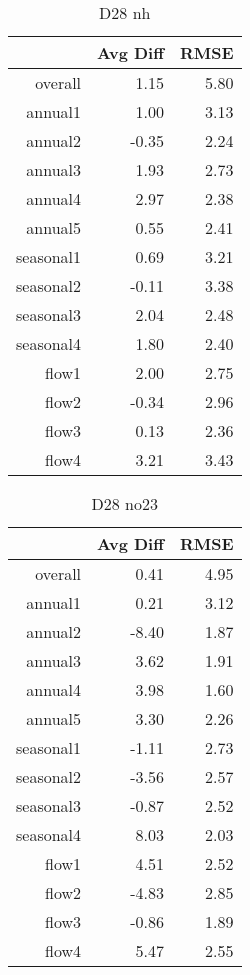 \begin{table}[H]
\centering
\begin{tabular}{rrr}
  \hline
 & Avg Diff & RMSE \\ 
  \hline
overall & 1.15 & 5.80 \\ 
  annual1 & 1.00 & 3.13 \\ 
  annual2 & -0.35 & 2.24 \\ 
  annual3 & 1.93 & 2.73 \\ 
  annual4 & 2.97 & 2.38 \\ 
  annual5 & 0.55 & 2.41 \\ 
  seasonal1 & 0.69 & 3.21 \\ 
  seasonal2 & -0.11 & 3.38 \\ 
  seasonal3 & 2.04 & 2.48 \\ 
  seasonal4 & 1.80 & 2.40 \\ 
  flow1 & 2.00 & 2.75 \\ 
  flow2 & -0.34 & 2.96 \\ 
  flow3 & 0.13 & 2.36 \\ 
  flow4 & 3.21 & 3.43 \\ 
   \hline
\end{tabular}
\caption{D28 nh} 
\end{table}
\begin{table}[H]
\centering
\begin{tabular}{rrr}
  \hline
 & Avg Diff & RMSE \\ 
  \hline
overall & 0.41 & 4.95 \\ 
  annual1 & 0.21 & 3.12 \\ 
  annual2 & -8.40 & 1.87 \\ 
  annual3 & 3.62 & 1.91 \\ 
  annual4 & 3.98 & 1.60 \\ 
  annual5 & 3.30 & 2.26 \\ 
  seasonal1 & -1.11 & 2.73 \\ 
  seasonal2 & -3.56 & 2.57 \\ 
  seasonal3 & -0.87 & 2.52 \\ 
  seasonal4 & 8.03 & 2.03 \\ 
  flow1 & 4.51 & 2.52 \\ 
  flow2 & -4.83 & 2.85 \\ 
  flow3 & -0.86 & 1.89 \\ 
  flow4 & 5.47 & 2.55 \\ 
   \hline
\end{tabular}
\caption{D28 no23} 
\end{table}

Assigned task
Could you set down the data exactly as given, minus its pictures?

Task result
 \begin{table}[H]
\centering
\begin{tabular}{rrr}
  \hline
 & Avg Diff & RMSE \\ 
  \hline
overall & 1.15 & 5.80 \\ 
  annual1 & 1.00 & 3.13 \\ 
  annual2 & -0.35 & 2.24 \\ 
  annual3 & 1.93 & 2.73 \\ 
  annual4 & 2.97 & 2.38 \\ 
  annual5 & 0.55 & 2.41 \\ 
  seasonal1 & 0.69 & 3.21 \\ 
  seasonal2 & -0.11 & 3.38 \\ 
  seasonal3 & 2.04 & 2.48 \\ 
  seasonal4 & 1.80 & 2.40 \\ 
  flow1 & 2.00 & 2.75 \\ 
  flow2 & -0.34 & 2.96 \\ 
  flow3 & 0.13 & 2.36 \\ 
  flow4 & 3.21 & 3.43 \\ 
   \hline
\end{tabular}
\caption{D28 nh} 
\end{table}
\begin{table}[H]
\centering
\begin{tabular}{rrr}
  \hline
 & Avg Diff & RMSE \\ 
  \hline
overall & 0.41 & 4.95 \\ 
  annual1 & 0.21 & 3.12 \\ 
  annual2 & -8.40 & 1.87 \\ 
  annual3 & 3.62 & 1.91 \\ 
  annual4 & 3.98 & 1.60 \\ 
  annual5 & 3.30 & 2.26 \\ 
  seasonal1 & -1.11 & 2.73 \\ 
  seasonal2 & -3.56 & 2.57 \\ 
  seasonal3 & -0.87 & 2.52 \\ 
  seasonal4 & 8.03 & 2.03 \\ 
  flow1 & 4.51 & 2.52 \\ 
  flow2 & -4.83 & 2.85 \\ 
  flow3 & -0.86 & 1.89 \\ 
  flow4 & 5.47 & 2.55 \\ 
   \hline
\end{tabular}
\caption{D28 no23} 
\end{table}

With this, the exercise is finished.